Thrillville
Frontier's mini-game mash-up rocks. Find out why inside.
Published: December 10, 2006
With your staff taken care of the little stuff, you can concentrate on the goodies; taking care of the guests. The best way to do this is to simply give them things to play with. If you build it, they will indeed come, so all you really need to do in the beginning is build stuff; roller coasters, mini-golf courses, shooting galleries, trampolines, bumper cars... the list of attractions is insane -- more then 75 in total. And, best of all, you can play or ride all of them.
Though it doesn't really crop up at first, there's a catch: you can only build in pre-selected zones. At first I thought this a little annoying, but there's a layer of strategy that comes into maximizing what rides you put where because every attraction, coaster, game and stand draws power from that build area. Later on in the game, you're actually tasked with building properly so that every ounce of juice is tapped, which in turn teaches you to balance energy load.

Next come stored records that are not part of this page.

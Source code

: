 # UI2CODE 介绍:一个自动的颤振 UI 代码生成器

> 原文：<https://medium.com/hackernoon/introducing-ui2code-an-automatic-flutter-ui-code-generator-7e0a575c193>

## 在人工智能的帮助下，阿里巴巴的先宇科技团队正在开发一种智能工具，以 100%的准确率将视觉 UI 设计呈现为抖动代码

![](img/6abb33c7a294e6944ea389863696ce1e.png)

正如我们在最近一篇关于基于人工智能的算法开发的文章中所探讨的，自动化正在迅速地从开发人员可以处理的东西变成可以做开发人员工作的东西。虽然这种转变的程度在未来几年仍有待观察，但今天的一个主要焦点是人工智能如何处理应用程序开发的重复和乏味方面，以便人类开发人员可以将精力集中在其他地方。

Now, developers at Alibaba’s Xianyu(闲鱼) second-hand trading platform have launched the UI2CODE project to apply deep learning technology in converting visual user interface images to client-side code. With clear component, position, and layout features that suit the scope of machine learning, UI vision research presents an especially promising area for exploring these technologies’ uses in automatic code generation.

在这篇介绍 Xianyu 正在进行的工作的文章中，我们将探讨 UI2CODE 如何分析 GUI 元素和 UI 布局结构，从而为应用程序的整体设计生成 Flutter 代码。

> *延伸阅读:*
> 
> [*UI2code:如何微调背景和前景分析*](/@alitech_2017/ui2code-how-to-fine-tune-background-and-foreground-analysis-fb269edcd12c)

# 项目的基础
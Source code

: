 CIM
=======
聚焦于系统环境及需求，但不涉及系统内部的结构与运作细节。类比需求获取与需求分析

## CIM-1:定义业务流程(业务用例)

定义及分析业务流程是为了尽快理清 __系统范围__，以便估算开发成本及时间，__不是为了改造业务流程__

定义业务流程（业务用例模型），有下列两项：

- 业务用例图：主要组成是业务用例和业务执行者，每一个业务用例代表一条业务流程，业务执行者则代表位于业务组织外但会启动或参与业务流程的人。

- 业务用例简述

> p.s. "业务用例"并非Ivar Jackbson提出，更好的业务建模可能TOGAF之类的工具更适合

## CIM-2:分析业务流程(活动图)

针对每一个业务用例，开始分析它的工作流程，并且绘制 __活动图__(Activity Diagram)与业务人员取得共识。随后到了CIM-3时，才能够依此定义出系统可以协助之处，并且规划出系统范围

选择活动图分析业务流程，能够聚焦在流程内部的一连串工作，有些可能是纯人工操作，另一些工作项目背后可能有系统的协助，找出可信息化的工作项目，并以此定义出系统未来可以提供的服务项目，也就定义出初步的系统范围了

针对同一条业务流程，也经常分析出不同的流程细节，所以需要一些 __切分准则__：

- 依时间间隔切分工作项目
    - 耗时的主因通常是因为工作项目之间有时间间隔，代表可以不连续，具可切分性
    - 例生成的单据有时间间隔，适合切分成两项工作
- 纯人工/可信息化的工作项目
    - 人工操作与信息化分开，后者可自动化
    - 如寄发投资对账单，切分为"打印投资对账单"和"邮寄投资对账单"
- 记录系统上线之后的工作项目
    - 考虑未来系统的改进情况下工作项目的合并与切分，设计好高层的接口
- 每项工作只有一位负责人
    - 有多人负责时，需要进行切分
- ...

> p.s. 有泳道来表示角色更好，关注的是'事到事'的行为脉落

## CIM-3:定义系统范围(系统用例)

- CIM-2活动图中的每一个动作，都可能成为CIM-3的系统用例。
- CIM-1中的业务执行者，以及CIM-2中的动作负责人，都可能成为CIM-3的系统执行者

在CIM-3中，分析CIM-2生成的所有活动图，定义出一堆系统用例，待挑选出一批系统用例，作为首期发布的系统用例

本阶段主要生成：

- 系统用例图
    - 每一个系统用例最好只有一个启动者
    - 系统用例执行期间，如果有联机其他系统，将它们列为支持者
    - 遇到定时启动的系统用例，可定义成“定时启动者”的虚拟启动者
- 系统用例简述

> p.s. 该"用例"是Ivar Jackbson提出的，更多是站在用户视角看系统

Yes, it means that you're in effect limited to some pre-set configurations if you want to really work your park as much as needed, but this sort of late-game bit of strategy makes you feel like you're really managing every aspect of a park's maintenance and construction, and it's one of the more subtle ways that the game slowly guides you into the full decision making process without it ever feeling overwhelming or something that you have to do.
I remember when the first images of the game started getting squeezed from the LucasArts PR machine, and I scoffed at some of the effects being shown. It wasn't that the game looked impossibly good, it's just that most PS2 games didn't use the sort of fake HDR look that some Xbox games have had for a while, and I assumed that it was just the PS2 HUD slapped on top of Xbox renders. While that may have been the case, the PS2 version of the game most certainly does use the almost blown-out sun highlights on plenty of objects in the game world.

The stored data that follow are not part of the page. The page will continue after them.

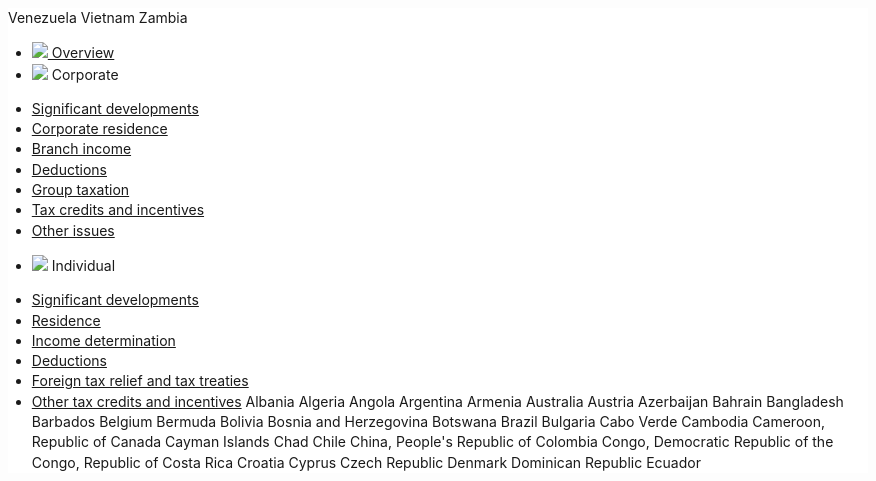 Venezuela
Vietnam
Zambia
* [![](../../-/media/world-wide-tax-summaries/dev/overview-inactive-nav-icon.ashx%3Frev=dee1bb7128b64699a86a2a3f76847756&revision=dee1bb71-28b6-4699-a86a-2a3f76847756&hash=9005AA450606A6D2D6725C43CAAFA1FE11631251)
Overview](../../italy.html)
* ![](../../-/media/world-wide-tax-summaries/dev/corporate-active-nav-icon.ashx%3Frev=e54e9d5b7d6f49b8a9de27757112981b&revision=e54e9d5b-7d6f-49b8-a9de-27757112981b&hash=24295379334D867E5CEB564DB7B5655AFB8CA649)
Corporate
+ [Significant developments](significant-developments.html)
+ [Corporate residence](corporate-residence.html)
+ [Branch income](branch-income.html)
+ [Deductions](deductions.html)
+ [Group taxation](group-taxation.html)
+ [Tax credits and incentives](tax-credits-and-incentives.html)
+ [Other issues](other-issues.html)
* ![](../../-/media/world-wide-tax-summaries/dev/individual-inactive-nav-icon.ashx%3Frev=03b86f89ec914ecdaac1550e9f0b113f&revision=03b86f89-ec91-4ecd-aac1-550e9f0b113f&hash=FC11F4F8557815513DCBD945919A90DE94EE1FC0)
Individual
+ [Significant developments](../individual/significant-developments.html)
+ [Residence](../individual/residence.html)
+ [Income determination](../individual/income-determination.html)
+ [Deductions](../individual/deductions.html)
+ [Foreign tax relief and tax treaties](../individual/foreign-tax-relief-and-tax-treaties.html)
+ [Other tax credits and incentives](../individual/other-tax-credits-and-incentives.html)
Albania
Algeria
Angola
Argentina
Armenia
Australia
Austria
Azerbaijan
Bahrain
Bangladesh
Barbados
Belgium
Bermuda
Bolivia
Bosnia and Herzegovina
Botswana
Brazil
Bulgaria
Cabo Verde
Cambodia
Cameroon, Republic of
Canada
Cayman Islands
Chad
Chile
China, People's Republic of
Colombia
Congo, Democratic Republic of the
Congo, Republic of
Costa Rica
Croatia
Cyprus
Czech Republic
Denmark
Dominican Republic
Ecuador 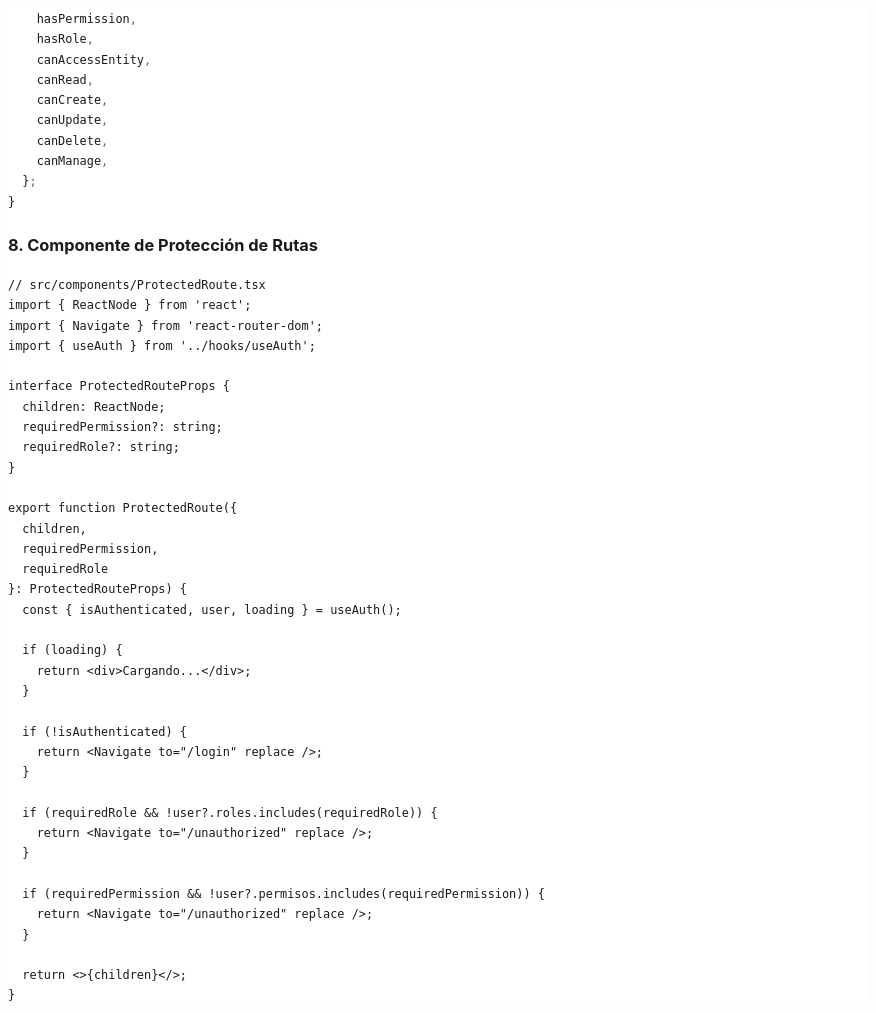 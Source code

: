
 ```typescript
    hasPermission,
    hasRole,
    canAccessEntity,
    canRead,
    canCreate,
    canUpdate,
    canDelete,
    canManage,
  };
}
```

### 8. Componente de Protección de Rutas

```tsx
// src/components/ProtectedRoute.tsx
import { ReactNode } from 'react';
import { Navigate } from 'react-router-dom';
import { useAuth } from '../hooks/useAuth';

interface ProtectedRouteProps {
  children: ReactNode;
  requiredPermission?: string;
  requiredRole?: string;
}

export function ProtectedRoute({ 
  children, 
  requiredPermission, 
  requiredRole 
}: ProtectedRouteProps) {
  const { isAuthenticated, user, loading } = useAuth();

  if (loading) {
    return <div>Cargando...</div>;
  }

  if (!isAuthenticated) {
    return <Navigate to="/login" replace />;
  }

  if (requiredRole && !user?.roles.includes(requiredRole)) {
    return <Navigate to="/unauthorized" replace />;
  }

  if (requiredPermission && !user?.permisos.includes(requiredPermission)) {
    return <Navigate to="/unauthorized" replace />;
  }

  return <>{children}</>;
}
```
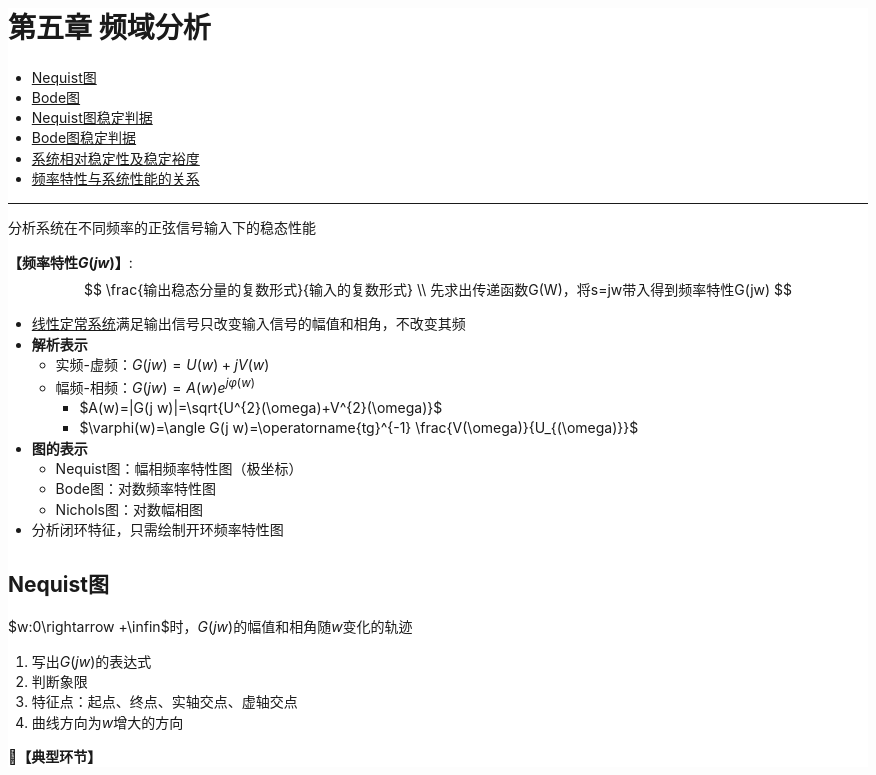 # 第五章 频域分析

* [Nequist图](#nequist图)
* [Bode图](#bode图)
* [Nequist图稳定判据](#nequist图稳定判据)
* [Bode图稳定判据](#bode图稳定判据)
* [系统相对稳定性及稳定裕度](#系统相对稳定性及稳定裕度)
* [频率特性与系统性能的关系](#频率特性与系统性能的关系)

-----

分析系统在不同频率的正弦信号输入下的稳态性能

**【频率特性$G(jw)$】**:
$$
\frac{输出稳态分量的复数形式}{输入的复数形式} \\
先求出传递函数G(W)，将s=jw带入得到频率特性G(jw)
$$

- <u>线性定常系统</u>满足输出信号只改变输入信号的幅值和相角，不改变其频
- **解析表示**
  - 实频-虚频：$G(jw)=U(w)+jV(w)$
  - 幅频-相频：$G(jw)=A(w)e^{j\varphi(w)}$
    - $A(w)=|G(j w)|=\sqrt{U^{2}(\omega)+V^{2}(\omega)}$
    - $\varphi(w)=\angle G(j w)=\operatorname{tg}^{-1} \frac{V(\omega)}{U_{(\omega)}}$
- **图的表示**
  - Nequist图：幅相频率特性图（极坐标）
  - Bode图：对数频率特性图
  - Nichols图：对数幅相图
- 分析闭环特征，只需绘制开环频率特性图



## Nequist图

$w:0\rightarrow +\infin$时，$G(jw)$的幅值和相角随$w$变化的轨迹

1. 写出$G(jw)$的表达式
2. 判断象限
3. 特征点：起点、终点、实轴交点、虚轴交点
4. 曲线方向为$w$增大的方向

**🌟【典型环节】**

A balance was struck between giving the rides plenty of detail and limiting the amount of complexity to the sometimes dozens of park goers in kid, teen and adult flavors all on screen at the same time. The framerate for the most part, stays solid while on the ground, but once you hop into some of the rides meant to show off some of the park, you're going to get some pretty nasty dips in framerate. With the PSP version, the game looks quite literally identical, you'll just have a fairly choppy framerate from the start and it nosedives even more while on rides. Still, the game is confident in its art design, and it's stronger for it.
Aurally, things are even stronger. Thanks to a licensed game soundtrack that mixes some fairly contemporary alternative tunes with poppy original stuff written for the game, there's a great mix of tunes that both adults and kids will likely dig. It's not head-bobbingly good or anything, but it certainly does work. You'll hear the same basic canned responses in kid, teen and adult flavors when conversing with the park guests, but thanks to some very nicely executed CG lead-ins to each level that help "develop" the ongoing rivalry between Thrillville and Globo-Joy, you get a great introduction to the character of Uncle Moriarty. Little radio chat sessions between a park host and your crazy uncle just add to the whole ambiance.
So those are the basic building blocks of Thrillville. With the exception of the last park, you're never really forced to play any one area you don't like -- at least not passing all of the challenges. LucasArts made a point of casually suggesting that this is a game aimed at the younger crowd, but it really does work for all ages. It also represents one of the first games I've played in a long time that's truly something for both kid and adult, and I'll be giving a copy to my nephew this Christmas in the hopes that it'll help bridge the gap between the business side of his father's day-to-day operations and the passion that my nephew has for games. Hopefully that speaks more for how I feel about the game than any number I could give it.